Are audience expectations and the extent to which they influence our opinions fair? Perhaps not. Filmmaking is a complicated art. A film is created and shaped by so many different people that writing off an entire film as terrible seems simplistic. And yet terrible films exist, and they are sometimes produced by brilliant filmmakers. Instead of being dismayed, maybe we should be relieved. Perfection is a lot to expect of anyone, and if we can forgive our filmmakers their flops, perhaps we can also let ourselves off the hook every now and again.
Stephen
In general, a horrible film is one in which art is entirely sacrificed at the altar of commerce. Consider the most recent target of critical vitriol: the action-romantic comedy. Films such as The Bounty Hunter, Killers, and Knight and Day are not bad simply because the dialogue is pedestrian, the actors uninterested and uninteresting, and the directing nonexistent, but because the very genre and its structure seem to be the calculated result of audience testing and demographic polling.
It is as if we now have films written, directed, and produced by the marketing departments of the major studios, scattershot contrivances with a few explosions here and some supposedly witty repartee there, meant to be enjoyed by men and women of all ages. This is the cynical mood prevailing in the film industry today. No one can afford to make a film for a specific audience, to take a risk on a film that seems unmarketable to all but a few select groups of moviegoers. Thus, we are given horrible films, films that please everyone but challenge and inspire no one.

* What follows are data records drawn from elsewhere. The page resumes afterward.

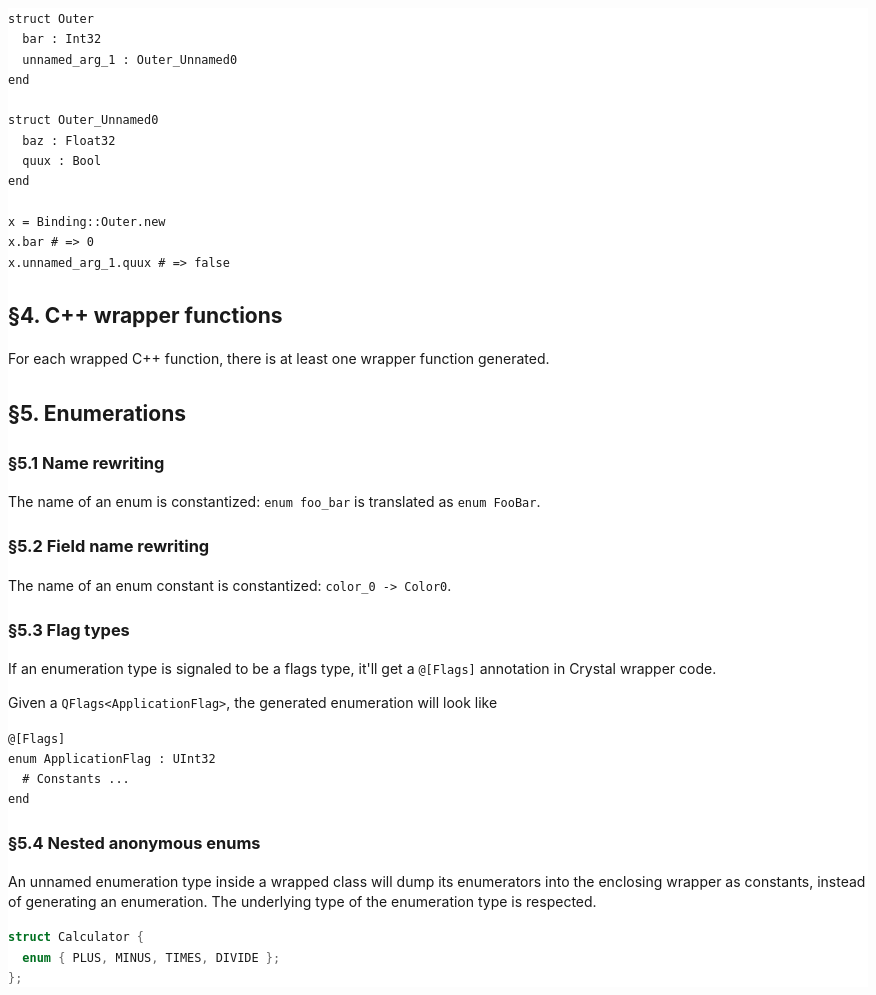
 ```crystal
struct Outer
  bar : Int32
  unnamed_arg_1 : Outer_Unnamed0
end

struct Outer_Unnamed0
  baz : Float32
  quux : Bool
end

x = Binding::Outer.new
x.bar # => 0
x.unnamed_arg_1.quux # => false
```

## §4. C++ wrapper functions

For each wrapped C++ function, there is at least one wrapper function generated.

## §5. Enumerations

### §5.1 Name rewriting

The name of an enum is constantized: `enum foo_bar` is translated as
`enum FooBar`.

### §5.2 Field name rewriting

The name of an enum constant is constantized: `color_0 -> Color0`.

### §5.3 Flag types

If an enumeration type is signaled to be a flags type, it'll get a `@[Flags]`
annotation in Crystal wrapper code.

Given a `QFlags<ApplicationFlag>`, the generated enumeration will look like

```cr
@[Flags]
enum ApplicationFlag : UInt32
  # Constants ...
end
```

### §5.4 Nested anonymous enums

An unnamed enumeration type inside a wrapped class will dump its enumerators
into the enclosing wrapper as constants, instead of generating an enumeration.
The underlying type of the enumeration type is respected.

```cpp
struct Calculator {
  enum { PLUS, MINUS, TIMES, DIVIDE };
};
```
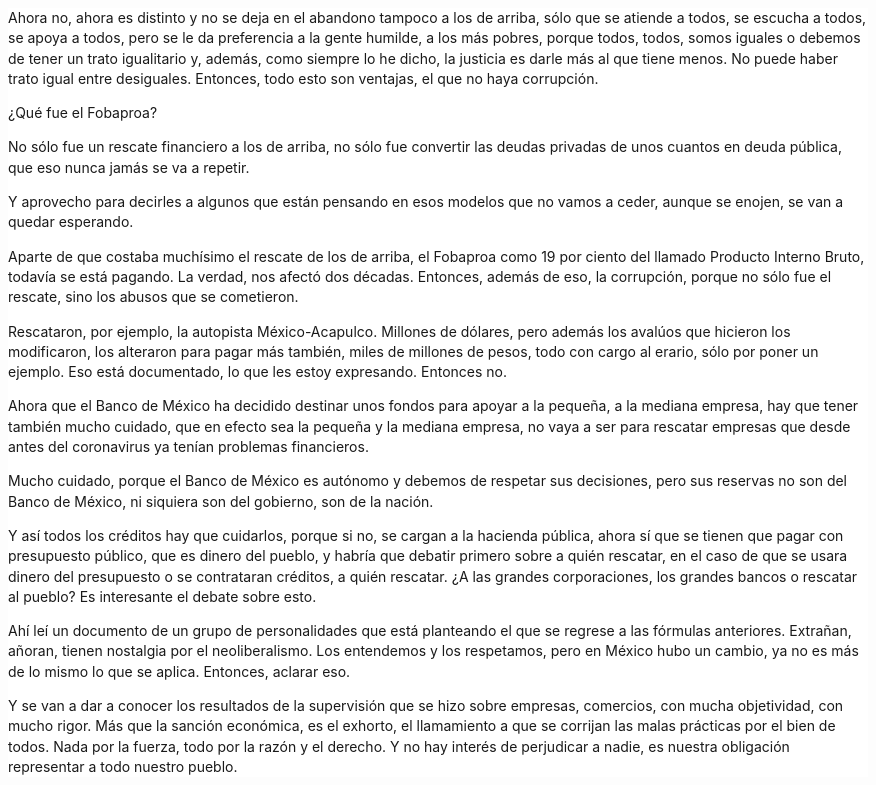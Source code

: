Ahora no, ahora es distinto y no se deja en el abandono tampoco a los de
arriba, sólo que se atiende a todos, se escucha a todos, se apoya a todos,
pero se le da preferencia a la gente humilde, a los más pobres, porque todos,
todos, somos iguales o debemos de tener un trato igualitario y, además, como
siempre lo he dicho, la justicia es darle más al que tiene menos. No puede
haber trato igual entre desiguales. Entonces, todo esto son ventajas, el que
no haya corrupción.

¿Qué fue el Fobaproa?

No sólo fue un rescate financiero a los de arriba, no sólo fue convertir las
deudas privadas de unos cuantos en deuda pública, que eso nunca jamás se va a
repetir.

Y aprovecho para decirles a algunos que están pensando en esos modelos que no
vamos a ceder, aunque se enojen, se van a quedar esperando.

Aparte de que costaba muchísimo el rescate de los de arriba, el Fobaproa como
19 por ciento del llamado Producto Interno Bruto, todavía se está pagando. La
verdad, nos afectó dos décadas. Entonces, además de eso, la corrupción, porque
no sólo fue el rescate, sino los abusos que se cometieron.

Rescataron, por ejemplo, la autopista México-Acapulco. Millones de dólares,
pero además los avalúos que hicieron los modificaron, los alteraron para pagar
más también, miles de millones de pesos, todo con cargo al erario, sólo por
poner un ejemplo. Eso está documentado, lo que les estoy expresando. Entonces
no.

Ahora que el Banco de México ha decidido destinar unos fondos para apoyar a la
pequeña, a la mediana empresa, hay que tener también mucho cuidado, que en
efecto sea la pequeña y la mediana empresa, no vaya a ser para rescatar
empresas que desde antes del coronavirus ya tenían problemas financieros.

Mucho cuidado, porque el Banco de México es autónomo y debemos de respetar sus
decisiones, pero sus reservas no son del Banco de México, ni siquiera son del
gobierno, son de la nación.

Y así todos los créditos hay que cuidarlos, porque si no, se cargan a la
hacienda pública, ahora sí que se tienen que pagar con presupuesto público,
que es dinero del pueblo, y habría que debatir primero sobre a quién rescatar,
en el caso de que se usara dinero del presupuesto o se contrataran créditos, a
quién rescatar. ¿A las grandes corporaciones, los grandes bancos o rescatar al
pueblo? Es interesante el debate sobre esto.

Ahí leí un documento de un grupo de personalidades que está planteando el que
se regrese a las fórmulas anteriores. Extrañan, añoran, tienen nostalgia por
el neoliberalismo. Los entendemos y los respetamos, pero en México hubo un
cambio, ya no es más de lo mismo lo que se aplica. Entonces, aclarar eso.

Y se van a dar a conocer los resultados de la supervisión que se hizo sobre
empresas, comercios, con mucha objetividad, con mucho rigor. Más que la
sanción económica, es el exhorto, el llamamiento a que se corrijan las malas
prácticas por el bien de todos. Nada por la fuerza, todo por la razón y el
derecho. Y no hay interés de perjudicar a nadie, es nuestra obligación
representar a todo nuestro pueblo.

However, only a naif would argue that the filmmaking process must always and only be motivated by aesthetics; the film industry has been carefully balanced between beauty and greed since its earliest days. Attention must be paid to those horrible films that exist on the other end of the spectrum from profit-driven drivel, which result from the failure of executives and producers to step in and stop an enthusiastic but misguided director from running a film into the ground. We call these films self-indulgent. For a recent example, one need look no further than Jim Jarmusch’s The Limits of Control, which played like an inside joke between the director, Tilda Swinton, and about three other people. Here, Jarmusch tried to sell a meandering film with no narrative thrust and what can only be called character anti-development by tossing in some faux-philosophical notions and a few meditation scenes. I, for one, wasn’t buying it.
Of course, this brings us to the one advantage self-indulgence has over commercial indifference. My co-writer Daniel Metz happened to love The Limits of Control; all the things that did not work for me worked quite well for him. Therefore, I would argue that, while an agreement can usually be made about horrible mainstream schlock, self-indulgent films are often treasured by some and hated by others. I loved Darren Aronofsky’s The Fountain, but pretty much everyone else said it was self-indulgent rubbish. This points to the ultimate difficulty of this week’s question: if a few people swear by an artistically ambitious film and defend it all costs, does that automatically exclude it from being as “horrible” as those commercial films? All I know is this: Daniel thought The Limits of Control was one of the ten best films of last year, but that doesn’t mean it isn’t horrible.